WHAT IS NEEDED — Look through the lines of the material and count those containing "same". Give that count alone.

LISTED ENTRIES —

• • • •

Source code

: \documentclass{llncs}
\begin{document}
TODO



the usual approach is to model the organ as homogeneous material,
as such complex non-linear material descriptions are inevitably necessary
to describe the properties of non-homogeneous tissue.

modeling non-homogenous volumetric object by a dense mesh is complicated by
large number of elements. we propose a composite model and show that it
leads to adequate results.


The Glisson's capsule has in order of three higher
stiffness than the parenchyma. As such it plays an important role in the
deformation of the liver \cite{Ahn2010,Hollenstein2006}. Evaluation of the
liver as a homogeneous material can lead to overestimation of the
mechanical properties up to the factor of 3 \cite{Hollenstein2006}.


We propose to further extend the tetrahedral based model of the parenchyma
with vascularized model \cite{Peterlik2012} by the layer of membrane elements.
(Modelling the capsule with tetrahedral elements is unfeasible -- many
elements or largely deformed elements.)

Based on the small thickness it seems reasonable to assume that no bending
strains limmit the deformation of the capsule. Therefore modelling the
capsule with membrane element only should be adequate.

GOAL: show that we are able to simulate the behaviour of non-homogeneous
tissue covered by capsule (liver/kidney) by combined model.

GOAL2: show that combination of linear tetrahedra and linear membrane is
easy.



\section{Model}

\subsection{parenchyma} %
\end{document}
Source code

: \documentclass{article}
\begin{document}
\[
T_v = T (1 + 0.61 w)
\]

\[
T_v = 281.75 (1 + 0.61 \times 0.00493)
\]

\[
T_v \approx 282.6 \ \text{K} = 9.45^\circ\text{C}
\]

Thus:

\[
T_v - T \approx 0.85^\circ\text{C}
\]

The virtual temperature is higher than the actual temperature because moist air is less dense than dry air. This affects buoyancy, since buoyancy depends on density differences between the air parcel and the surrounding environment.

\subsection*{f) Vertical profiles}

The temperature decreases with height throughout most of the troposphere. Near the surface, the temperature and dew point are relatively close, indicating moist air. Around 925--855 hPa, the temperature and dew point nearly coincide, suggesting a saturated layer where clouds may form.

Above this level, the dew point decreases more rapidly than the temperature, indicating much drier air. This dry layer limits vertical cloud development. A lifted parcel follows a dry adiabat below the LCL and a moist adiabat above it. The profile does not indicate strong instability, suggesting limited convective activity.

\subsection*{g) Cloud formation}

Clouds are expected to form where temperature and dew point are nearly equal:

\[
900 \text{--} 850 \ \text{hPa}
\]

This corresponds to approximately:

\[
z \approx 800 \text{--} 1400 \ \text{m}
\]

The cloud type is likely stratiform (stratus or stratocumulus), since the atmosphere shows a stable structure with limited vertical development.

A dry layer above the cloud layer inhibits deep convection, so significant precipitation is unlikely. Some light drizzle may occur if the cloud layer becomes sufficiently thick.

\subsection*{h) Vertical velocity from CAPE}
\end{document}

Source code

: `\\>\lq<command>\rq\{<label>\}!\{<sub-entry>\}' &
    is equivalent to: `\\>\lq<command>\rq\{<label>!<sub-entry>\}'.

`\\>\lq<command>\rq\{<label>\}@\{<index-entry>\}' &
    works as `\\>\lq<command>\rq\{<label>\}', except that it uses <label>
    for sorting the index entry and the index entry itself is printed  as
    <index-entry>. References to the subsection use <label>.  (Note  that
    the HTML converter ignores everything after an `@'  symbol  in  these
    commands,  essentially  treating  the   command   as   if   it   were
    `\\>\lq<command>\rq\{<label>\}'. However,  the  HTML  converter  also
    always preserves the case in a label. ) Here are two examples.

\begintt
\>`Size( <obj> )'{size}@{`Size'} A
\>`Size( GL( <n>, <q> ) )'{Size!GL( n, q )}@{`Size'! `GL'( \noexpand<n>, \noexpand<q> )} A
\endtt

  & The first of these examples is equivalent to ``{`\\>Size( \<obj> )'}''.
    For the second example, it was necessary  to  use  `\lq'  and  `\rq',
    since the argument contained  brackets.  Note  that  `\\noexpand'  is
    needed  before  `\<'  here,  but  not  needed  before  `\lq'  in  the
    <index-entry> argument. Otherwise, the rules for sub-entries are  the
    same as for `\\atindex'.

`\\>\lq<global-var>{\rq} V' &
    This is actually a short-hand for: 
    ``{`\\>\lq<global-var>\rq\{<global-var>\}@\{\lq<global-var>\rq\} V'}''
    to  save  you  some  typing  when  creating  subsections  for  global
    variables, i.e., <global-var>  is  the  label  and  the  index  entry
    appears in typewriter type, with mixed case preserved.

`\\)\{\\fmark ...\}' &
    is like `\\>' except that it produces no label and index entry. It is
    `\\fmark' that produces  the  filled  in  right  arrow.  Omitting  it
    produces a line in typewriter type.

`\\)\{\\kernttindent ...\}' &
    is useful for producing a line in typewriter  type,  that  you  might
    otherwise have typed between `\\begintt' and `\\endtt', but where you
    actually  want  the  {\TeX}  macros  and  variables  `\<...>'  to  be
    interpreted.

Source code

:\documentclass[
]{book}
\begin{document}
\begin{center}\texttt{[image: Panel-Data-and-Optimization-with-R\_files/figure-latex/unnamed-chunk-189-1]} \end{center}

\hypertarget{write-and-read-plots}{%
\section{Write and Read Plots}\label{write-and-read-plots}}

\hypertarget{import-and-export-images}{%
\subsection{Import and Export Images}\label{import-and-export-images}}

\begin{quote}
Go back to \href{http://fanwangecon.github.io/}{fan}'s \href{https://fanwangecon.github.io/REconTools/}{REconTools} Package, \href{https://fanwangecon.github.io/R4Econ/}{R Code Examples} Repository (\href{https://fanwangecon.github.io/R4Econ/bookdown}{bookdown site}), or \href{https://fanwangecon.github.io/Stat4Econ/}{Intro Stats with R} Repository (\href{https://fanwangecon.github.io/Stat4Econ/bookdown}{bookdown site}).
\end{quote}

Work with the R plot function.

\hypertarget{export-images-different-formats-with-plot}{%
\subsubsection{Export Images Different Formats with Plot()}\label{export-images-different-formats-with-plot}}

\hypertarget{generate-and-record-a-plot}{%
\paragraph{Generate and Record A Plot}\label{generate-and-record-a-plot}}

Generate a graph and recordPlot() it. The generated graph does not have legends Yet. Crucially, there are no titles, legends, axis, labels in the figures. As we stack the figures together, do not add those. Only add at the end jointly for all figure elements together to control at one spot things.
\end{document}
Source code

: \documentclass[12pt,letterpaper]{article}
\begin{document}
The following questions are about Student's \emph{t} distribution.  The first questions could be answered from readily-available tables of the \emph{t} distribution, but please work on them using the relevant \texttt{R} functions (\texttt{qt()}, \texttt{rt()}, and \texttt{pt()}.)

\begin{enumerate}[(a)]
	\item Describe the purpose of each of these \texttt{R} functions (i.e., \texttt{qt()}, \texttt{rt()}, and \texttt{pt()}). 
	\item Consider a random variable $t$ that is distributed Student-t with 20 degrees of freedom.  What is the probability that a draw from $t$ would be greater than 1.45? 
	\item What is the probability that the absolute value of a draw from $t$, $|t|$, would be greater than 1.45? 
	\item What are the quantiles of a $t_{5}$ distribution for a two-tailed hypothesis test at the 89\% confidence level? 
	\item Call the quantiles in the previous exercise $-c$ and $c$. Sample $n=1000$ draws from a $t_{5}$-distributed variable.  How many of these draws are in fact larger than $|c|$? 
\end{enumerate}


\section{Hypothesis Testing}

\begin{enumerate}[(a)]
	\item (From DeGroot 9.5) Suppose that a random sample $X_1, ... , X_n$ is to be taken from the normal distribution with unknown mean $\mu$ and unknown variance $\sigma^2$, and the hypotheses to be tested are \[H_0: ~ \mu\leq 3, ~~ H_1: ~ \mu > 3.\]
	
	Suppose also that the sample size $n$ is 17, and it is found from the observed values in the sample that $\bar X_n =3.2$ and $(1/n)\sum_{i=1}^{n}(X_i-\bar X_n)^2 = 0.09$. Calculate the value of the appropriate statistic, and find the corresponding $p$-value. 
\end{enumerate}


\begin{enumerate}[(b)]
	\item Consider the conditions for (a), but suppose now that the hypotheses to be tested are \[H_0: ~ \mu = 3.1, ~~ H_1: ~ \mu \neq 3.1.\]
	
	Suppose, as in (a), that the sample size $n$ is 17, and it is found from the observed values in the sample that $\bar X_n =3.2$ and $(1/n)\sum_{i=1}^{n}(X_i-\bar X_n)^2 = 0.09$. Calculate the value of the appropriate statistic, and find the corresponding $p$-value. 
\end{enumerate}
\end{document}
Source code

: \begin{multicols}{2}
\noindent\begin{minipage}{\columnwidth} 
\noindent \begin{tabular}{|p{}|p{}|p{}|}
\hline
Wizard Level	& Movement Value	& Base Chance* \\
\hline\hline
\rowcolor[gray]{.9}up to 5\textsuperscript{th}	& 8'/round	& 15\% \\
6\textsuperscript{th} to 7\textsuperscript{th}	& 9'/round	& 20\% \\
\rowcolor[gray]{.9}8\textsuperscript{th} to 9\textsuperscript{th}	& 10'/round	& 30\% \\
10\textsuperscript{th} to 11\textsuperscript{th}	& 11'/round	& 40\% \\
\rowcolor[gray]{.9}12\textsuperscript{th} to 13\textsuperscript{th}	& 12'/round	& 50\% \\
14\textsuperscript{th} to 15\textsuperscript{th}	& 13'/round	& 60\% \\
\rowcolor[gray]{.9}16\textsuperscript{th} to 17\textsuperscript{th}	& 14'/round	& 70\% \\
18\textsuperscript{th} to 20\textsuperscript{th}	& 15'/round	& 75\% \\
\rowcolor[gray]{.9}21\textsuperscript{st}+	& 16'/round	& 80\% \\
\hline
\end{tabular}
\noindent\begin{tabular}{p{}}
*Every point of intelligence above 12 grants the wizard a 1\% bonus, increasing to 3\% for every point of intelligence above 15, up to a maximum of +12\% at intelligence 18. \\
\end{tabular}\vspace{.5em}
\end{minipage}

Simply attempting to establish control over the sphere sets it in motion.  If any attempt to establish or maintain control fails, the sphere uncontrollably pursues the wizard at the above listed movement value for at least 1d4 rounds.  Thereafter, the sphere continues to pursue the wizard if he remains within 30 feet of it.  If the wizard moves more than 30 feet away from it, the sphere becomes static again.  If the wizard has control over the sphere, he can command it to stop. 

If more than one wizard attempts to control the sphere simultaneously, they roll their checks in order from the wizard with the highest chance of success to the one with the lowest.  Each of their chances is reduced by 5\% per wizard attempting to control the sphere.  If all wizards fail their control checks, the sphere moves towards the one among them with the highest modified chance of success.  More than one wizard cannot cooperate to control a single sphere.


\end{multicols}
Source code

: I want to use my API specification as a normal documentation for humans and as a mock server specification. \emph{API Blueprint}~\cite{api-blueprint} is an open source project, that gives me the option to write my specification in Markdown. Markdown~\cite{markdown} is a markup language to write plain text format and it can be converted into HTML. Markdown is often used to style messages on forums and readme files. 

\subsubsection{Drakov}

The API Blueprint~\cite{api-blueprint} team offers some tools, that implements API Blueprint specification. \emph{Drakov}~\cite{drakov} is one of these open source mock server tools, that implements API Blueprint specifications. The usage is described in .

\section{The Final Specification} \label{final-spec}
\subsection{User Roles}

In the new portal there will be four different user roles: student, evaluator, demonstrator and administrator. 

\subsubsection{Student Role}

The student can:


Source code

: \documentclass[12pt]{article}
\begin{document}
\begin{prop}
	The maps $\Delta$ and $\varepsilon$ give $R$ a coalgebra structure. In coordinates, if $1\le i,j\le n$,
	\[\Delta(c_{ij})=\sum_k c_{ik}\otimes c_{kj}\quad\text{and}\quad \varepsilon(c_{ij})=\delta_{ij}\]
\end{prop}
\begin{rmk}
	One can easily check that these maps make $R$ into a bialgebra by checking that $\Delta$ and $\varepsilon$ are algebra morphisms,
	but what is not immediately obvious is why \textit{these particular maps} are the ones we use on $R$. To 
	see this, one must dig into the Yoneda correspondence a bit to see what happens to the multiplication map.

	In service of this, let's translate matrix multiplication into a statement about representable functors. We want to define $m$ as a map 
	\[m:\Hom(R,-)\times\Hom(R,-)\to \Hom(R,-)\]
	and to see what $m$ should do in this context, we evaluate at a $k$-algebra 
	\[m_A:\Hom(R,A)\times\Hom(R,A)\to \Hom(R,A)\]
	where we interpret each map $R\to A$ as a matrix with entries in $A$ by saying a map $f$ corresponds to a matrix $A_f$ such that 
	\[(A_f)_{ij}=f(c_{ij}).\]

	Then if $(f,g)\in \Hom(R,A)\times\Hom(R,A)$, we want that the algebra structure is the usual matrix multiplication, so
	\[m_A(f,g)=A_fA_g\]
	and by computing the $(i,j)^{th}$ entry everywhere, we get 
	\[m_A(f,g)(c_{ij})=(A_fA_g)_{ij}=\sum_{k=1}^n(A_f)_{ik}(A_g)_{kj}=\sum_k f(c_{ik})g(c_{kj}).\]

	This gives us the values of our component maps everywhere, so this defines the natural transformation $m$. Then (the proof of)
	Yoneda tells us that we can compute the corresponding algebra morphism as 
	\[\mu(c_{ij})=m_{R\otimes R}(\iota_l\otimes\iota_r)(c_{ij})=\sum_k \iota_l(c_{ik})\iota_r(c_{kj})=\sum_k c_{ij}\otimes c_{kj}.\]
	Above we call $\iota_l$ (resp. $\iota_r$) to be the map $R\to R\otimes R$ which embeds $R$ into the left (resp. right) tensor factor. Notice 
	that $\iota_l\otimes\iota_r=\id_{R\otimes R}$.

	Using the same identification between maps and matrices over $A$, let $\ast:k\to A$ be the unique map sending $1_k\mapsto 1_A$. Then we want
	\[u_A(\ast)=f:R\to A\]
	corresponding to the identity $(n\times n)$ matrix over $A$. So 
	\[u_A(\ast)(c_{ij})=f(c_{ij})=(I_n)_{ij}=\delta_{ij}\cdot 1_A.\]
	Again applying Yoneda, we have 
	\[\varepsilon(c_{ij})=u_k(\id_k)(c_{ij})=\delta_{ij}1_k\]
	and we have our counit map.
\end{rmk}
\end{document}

• • • •

WRITTEN RESPONSE — 2